Our new function maps to the upper triangle because we need two arrays to compute the correlation coefficients (also note that we can map multiple functions to the grid section). This produces the following graph:



The correlation coefficient now appears above the scatter plot. This is a relatively straightforward example, but we can use PairGrid to map any function we want to the graph. We can add as much information as we need, as long as we can figure out how to write the function! As a final example, here is a summary statistic that shows diagonals instead of grids.

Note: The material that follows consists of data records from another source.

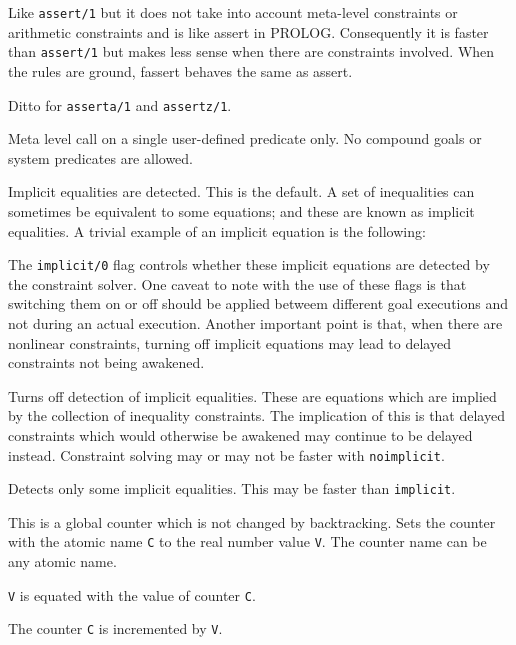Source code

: \begin{description}
Like {\tt assert/1} but it does not take into account meta-level
constraints or arithmetic constraints and is like assert in PROLOG.
Consequently it is faster than {\tt assert/1} but makes less sense
when there are constraints involved.
When the rules are ground, fassert behaves the same as assert.

  
 
Ditto for {\tt asserta/1} and {{\tt assertz/1}}.

\chgbarbegin
{} 
Meta level call on a single user-defined predicate only.
No compound goals or system predicates are allowed.
\chgbarend

 
Implicit equalities are detected. This is the default.
A set of inequalities can sometimes be equivalent to some equations;
and these are known as implicit equalities. A trivial example of an
implicit equation is the following:


The {\tt implicit/0} flag controls whether these implicit equations
are detected by the constraint solver.
One caveat to note with the use of these flags is that switching them
on or off should be applied betweem different goal executions and not
during an actual execution.
Another important point is that, when there are nonlinear constraints,
turning off implicit equations may lead to delayed constraints
not being awakened.

 
Turns off detection of implicit equalities. These are equations
which are implied by the collection of inequality constraints.
The implication of this is that delayed constraints which would otherwise
be awakened may continue to be delayed instead.
Constraint solving may or may not be faster with {\tt noimplicit}.

 
Detects only some implicit equalities. This may be
faster than {\tt implicit}.

\chgbarbegin
{} 
This is a global counter which is not changed by backtracking.
Sets the counter with the atomic name {\tt C} to the real number
value {\tt V}. The counter name can be any atomic name.

 
{\tt V} is equated with the value of counter {\tt C}.

 
The counter {\tt C} is incremented by {\tt V}.
\chgbarend
\end{description}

It shows the general idea of just doing ICONS, and in addition to using any existing functionality in the library (for example, matplotlib maps data to graphs), we can write our own functions to display custom information.

conclusion

Scatterplot matrices are powerful tools for quickly exploring distributions and relationships in data sets. Seaborn provides a simple default method for customizing and extending the scatterplot matrix through the Pair Grid class. In a data analysis project, the main part of value is often not in flashy machine learning, but in intuitive data visualization. Scatterplot proof provides us with comprehensive data analysis and is a good starting point for data analysis projects.

Dozens of ari cloud products limited time discount, quickly click on the coupon to start cloud practice!

This article is recommended by Beijing Post @ Love coco – Love life teacher, translated by Ali Yunqi Community organization.

The original title of the article was visualizing- Data-with-pair – copy-in-Python,

The tiger said eight ways.

The article is a brief translation. For more details, please refer to the original text.